• About this task: Every entry must be transcribed exactly as written.

• Provided material:
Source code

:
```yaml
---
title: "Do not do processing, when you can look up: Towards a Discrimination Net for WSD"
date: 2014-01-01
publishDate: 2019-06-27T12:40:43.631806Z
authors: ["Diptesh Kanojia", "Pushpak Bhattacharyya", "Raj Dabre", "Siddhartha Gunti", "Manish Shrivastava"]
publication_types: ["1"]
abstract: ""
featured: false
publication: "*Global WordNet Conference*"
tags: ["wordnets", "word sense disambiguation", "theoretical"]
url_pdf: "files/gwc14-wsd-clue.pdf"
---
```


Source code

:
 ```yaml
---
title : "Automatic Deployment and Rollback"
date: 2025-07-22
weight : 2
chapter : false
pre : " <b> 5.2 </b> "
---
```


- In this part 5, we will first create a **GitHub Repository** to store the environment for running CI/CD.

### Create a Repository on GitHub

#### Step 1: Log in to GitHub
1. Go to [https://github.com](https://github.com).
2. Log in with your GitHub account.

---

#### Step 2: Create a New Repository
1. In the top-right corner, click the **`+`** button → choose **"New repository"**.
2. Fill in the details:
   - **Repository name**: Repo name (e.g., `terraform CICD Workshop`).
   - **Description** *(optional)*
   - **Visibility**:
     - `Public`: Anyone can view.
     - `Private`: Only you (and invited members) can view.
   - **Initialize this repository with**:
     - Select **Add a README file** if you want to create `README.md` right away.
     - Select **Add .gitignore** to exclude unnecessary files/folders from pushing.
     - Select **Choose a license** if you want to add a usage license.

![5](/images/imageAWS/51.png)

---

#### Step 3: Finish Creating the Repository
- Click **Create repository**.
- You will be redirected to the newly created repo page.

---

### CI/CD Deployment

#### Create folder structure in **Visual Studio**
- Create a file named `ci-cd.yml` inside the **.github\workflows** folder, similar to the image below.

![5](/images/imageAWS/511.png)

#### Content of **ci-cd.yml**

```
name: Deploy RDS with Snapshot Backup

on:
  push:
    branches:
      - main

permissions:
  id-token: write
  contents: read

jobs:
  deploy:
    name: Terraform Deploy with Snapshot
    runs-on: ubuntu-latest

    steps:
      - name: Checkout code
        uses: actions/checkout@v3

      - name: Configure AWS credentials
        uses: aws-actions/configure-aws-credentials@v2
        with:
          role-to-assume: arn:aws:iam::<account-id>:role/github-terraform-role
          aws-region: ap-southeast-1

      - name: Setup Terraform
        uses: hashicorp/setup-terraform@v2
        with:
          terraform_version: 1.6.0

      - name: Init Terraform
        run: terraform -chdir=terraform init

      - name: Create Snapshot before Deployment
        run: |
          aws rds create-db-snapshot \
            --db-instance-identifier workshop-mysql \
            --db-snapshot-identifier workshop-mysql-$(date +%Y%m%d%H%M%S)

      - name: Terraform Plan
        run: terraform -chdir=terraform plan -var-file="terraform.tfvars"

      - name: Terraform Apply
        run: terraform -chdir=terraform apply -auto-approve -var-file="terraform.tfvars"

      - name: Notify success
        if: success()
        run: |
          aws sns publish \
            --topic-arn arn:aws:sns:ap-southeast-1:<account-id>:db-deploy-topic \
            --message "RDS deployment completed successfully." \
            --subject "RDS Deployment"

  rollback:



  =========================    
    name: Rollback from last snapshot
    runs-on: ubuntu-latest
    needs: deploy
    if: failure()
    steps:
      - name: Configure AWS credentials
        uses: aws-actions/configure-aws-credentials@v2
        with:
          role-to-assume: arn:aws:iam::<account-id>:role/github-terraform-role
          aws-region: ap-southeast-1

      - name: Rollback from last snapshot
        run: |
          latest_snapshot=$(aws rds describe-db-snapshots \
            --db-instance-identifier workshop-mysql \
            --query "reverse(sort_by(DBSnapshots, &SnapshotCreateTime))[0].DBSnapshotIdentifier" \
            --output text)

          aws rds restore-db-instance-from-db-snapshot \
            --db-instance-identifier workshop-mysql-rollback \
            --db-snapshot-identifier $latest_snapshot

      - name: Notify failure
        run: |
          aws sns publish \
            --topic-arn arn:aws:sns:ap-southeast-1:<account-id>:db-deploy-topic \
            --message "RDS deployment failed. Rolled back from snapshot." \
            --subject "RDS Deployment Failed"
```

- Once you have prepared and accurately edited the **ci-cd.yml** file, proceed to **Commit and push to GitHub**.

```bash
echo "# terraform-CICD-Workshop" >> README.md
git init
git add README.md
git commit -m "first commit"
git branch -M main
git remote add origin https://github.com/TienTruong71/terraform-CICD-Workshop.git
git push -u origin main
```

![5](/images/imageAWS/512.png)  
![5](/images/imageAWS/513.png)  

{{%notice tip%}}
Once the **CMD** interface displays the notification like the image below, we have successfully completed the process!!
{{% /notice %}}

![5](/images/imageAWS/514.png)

• Solution to this problem:
Source code

:
```yaml
---
title: "Do not do processing, when you can look up: Towards a Discrimination Net for WSD"
date: 2014-01-01
publishDate: 2019-06-27T12:40:43.631806Z
authors: ["Diptesh Kanojia", "Pushpak Bhattacharyya", "Raj Dabre", "Siddhartha Gunti", "Manish Shrivastava"]
publication_types: ["1"]
abstract: ""
featured: false
publication: "*Global WordNet Conference*"
tags: ["wordnets", "word sense disambiguation", "theoretical"]
url_pdf: "files/gwc14-wsd-clue.pdf"
---
```


Source code

:
 ```yaml
---
title : "Automatic Deployment and Rollback"
date: 2025-07-22
weight : 2
chapter : false
pre : " <b> 5.2 </b> "
---
```


- In this part 5, we will first create a **GitHub Repository** to store the environment for running CI/CD.

### Create a Repository on GitHub

#### Step 1: Log in to GitHub
1. Go to [https://github.com](https://github.com).
2. Log in with your GitHub account.

---

#### Step 2: Create a New Repository
1. In the top-right corner, click the **`+`** button → choose **"New repository"**.
2. Fill in the details:
   - **Repository name**: Repo name (e.g., `terraform CICD Workshop`).
   - **Description** *(optional)*
   - **Visibility**:
     - `Public`: Anyone can view.
     - `Private`: Only you (and invited members) can view.
   - **Initialize this repository with**:
     - Select **Add a README file** if you want to create `README.md` right away.
     - Select **Add .gitignore** to exclude unnecessary files/folders from pushing.
     - Select **Choose a license** if you want to add a usage license.

![5](/images/imageAWS/51.png)

---

#### Step 3: Finish Creating the Repository
- Click **Create repository**.
- You will be redirected to the newly created repo page.

---

### CI/CD Deployment

#### Create folder structure in **Visual Studio**
- Create a file named `ci-cd.yml` inside the **.github\workflows** folder, similar to the image below.

![5](/images/imageAWS/511.png)

#### Content of **ci-cd.yml**

```
name: Deploy RDS with Snapshot Backup

on:
  push:
    branches:
      - main

permissions:
  id-token: write
  contents: read

jobs:
  deploy:
    name: Terraform Deploy with Snapshot
    runs-on: ubuntu-latest

    steps:
      - name: Checkout code
        uses: actions/checkout@v3

      - name: Configure AWS credentials
        uses: aws-actions/configure-aws-credentials@v2
        with:
          role-to-assume: arn:aws:iam::<account-id>:role/github-terraform-role
          aws-region: ap-southeast-1

      - name: Setup Terraform
        uses: hashicorp/setup-terraform@v2
        with:
          terraform_version: 1.6.0

      - name: Init Terraform
        run: terraform -chdir=terraform init

      - name: Create Snapshot before Deployment
        run: |
          aws rds create-db-snapshot \
            --db-instance-identifier workshop-mysql \
            --db-snapshot-identifier workshop-mysql-$(date +%Y%m%d%H%M%S)

      - name: Terraform Plan
        run: terraform -chdir=terraform plan -var-file="terraform.tfvars"

      - name: Terraform Apply
        run: terraform -chdir=terraform apply -auto-approve -var-file="terraform.tfvars"

      - name: Notify success
        if: success()
        run: |
          aws sns publish \
            --topic-arn arn:aws:sns:ap-southeast-1:<account-id>:db-deploy-topic \
            --message "RDS deployment completed successfully." \
            --subject "RDS Deployment"

  rollback:



  =========================    
    name: Rollback from last snapshot
    runs-on: ubuntu-latest
    needs: deploy
    if: failure()
    steps:
      - name: Configure AWS credentials
        uses: aws-actions/configure-aws-credentials@v2
        with:
          role-to-assume: arn:aws:iam::<account-id>:role/github-terraform-role
          aws-region: ap-southeast-1

      - name: Rollback from last snapshot
        run: |
          latest_snapshot=$(aws rds describe-db-snapshots \
            --db-instance-identifier workshop-mysql \
            --query "reverse(sort_by(DBSnapshots, &SnapshotCreateTime))[0].DBSnapshotIdentifier" \
            --output text)

          aws rds restore-db-instance-from-db-snapshot \
            --db-instance-identifier workshop-mysql-rollback \
            --db-snapshot-identifier $latest_snapshot

      - name: Notify failure
        run: |
          aws sns publish \
            --topic-arn arn:aws:sns:ap-southeast-1:<account-id>:db-deploy-topic \
            --message "RDS deployment failed. Rolled back from snapshot." \
            --subject "RDS Deployment Failed"
```

- Once you have prepared and accurately edited the **ci-cd.yml** file, proceed to **Commit and push to GitHub**.

```bash
echo "# terraform-CICD-Workshop" >> README.md
git init
git add README.md
git commit -m "first commit"
git branch -M main
git remote add origin https://github.com/TienTruong71/terraform-CICD-Workshop.git
git push -u origin main
```

![5](/images/imageAWS/512.png)  
![5](/images/imageAWS/513.png)  

{{%notice tip%}}
Once the **CMD** interface displays the notification like the image below, we have successfully completed the process!!
{{% /notice %}}

![5](/images/imageAWS/514.png)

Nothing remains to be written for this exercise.